I tried to use pyparsing to parse robotframework, which is a text based DSL. The sytnax is like following ( sorry, but I think it's a little hard for me to describe it in BNF).
a single line in robotframework may looks like:
Library\tSSHClient with name\tnode
\t is tab, and in robotframework, it is transparently transfered to 2 " "(In fact, it just call str.replace('\t', ' ') to replace the tab, but it will modified the actually length of each line, len('\t') is 1 but len(' ') is 2.).
In robot, 2 and more whitespaces and '\t' are used to split the token, if there are only 1 whitespaces between words, then the words are considered to be a token group.
Library\tSSHClient with name\tnode
is actually splitted to the following tokens if parsed correctly:
['Library', 'SSHClient', 'with name', 'node']
As there is only 1 whitespace between "with" and "name", so the parser considers it belong to a group syntax token.
Here is my code:
ParserElement.setDefaultWhitespaceChars('\r\n\t ')
source = "Library\tSSHClient with name\tnode"
EACH_LINE = Optional(Word(" ")).leaveWhitespace().suppress() + \
CaselessKeyword("library").suppress() + \
OneOrMore((Word(alphas)) + White(max=1).setResultName('myValue')) +\
SkipTo(LineEnd())
res = EACH_LINE.parseString(source)
print res.myValue
Questions:
1) I already set the WhiteSpaces, If I want to exactly matched 2 or more Whitespaces OR one or more Tab, I thought the code would like:
White(ws=' ', min=2)| White(ws='\t', min=1)

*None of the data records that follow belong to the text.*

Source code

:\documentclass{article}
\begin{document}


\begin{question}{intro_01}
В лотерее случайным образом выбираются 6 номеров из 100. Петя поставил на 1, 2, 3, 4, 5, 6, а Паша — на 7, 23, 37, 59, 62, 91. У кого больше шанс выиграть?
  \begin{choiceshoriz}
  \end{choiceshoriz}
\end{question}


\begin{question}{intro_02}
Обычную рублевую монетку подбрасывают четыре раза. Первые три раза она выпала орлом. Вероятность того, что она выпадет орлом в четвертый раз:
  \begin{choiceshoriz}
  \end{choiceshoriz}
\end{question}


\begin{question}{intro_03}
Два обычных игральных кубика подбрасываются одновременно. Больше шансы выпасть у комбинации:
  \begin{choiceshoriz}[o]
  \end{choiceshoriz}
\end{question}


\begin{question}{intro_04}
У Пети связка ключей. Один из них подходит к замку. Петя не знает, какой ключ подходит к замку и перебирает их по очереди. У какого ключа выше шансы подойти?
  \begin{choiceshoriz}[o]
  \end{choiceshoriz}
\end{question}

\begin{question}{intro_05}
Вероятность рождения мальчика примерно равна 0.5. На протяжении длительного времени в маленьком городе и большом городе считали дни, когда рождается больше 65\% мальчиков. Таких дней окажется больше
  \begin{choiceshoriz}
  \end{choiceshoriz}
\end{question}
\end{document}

but this will fail, so I could not specify the whitespace value?
2) Is there a way to get the matched result index? I tried the setParseAction, but it seems I could not get the index by this callback. I need both start and end index to highlight the word.
3) What does LineStart and LineEnd means ? I print these values, it seems they are just normal string, does I have to write something in the front of a line like:
LineStart() + balabala... + LineEnd() ?
Thanks, however, there is a restriction that I could not replace '\t' to ' '
from pyparsing import *
source = "Library\tsshclient\t\t\twith name s1"
value = Combine(OneOrMore(Word(printables) | White(' ', max=1) + ~White())) #here it seems the whitespace has already been set to ' ', why the result still match '\t'?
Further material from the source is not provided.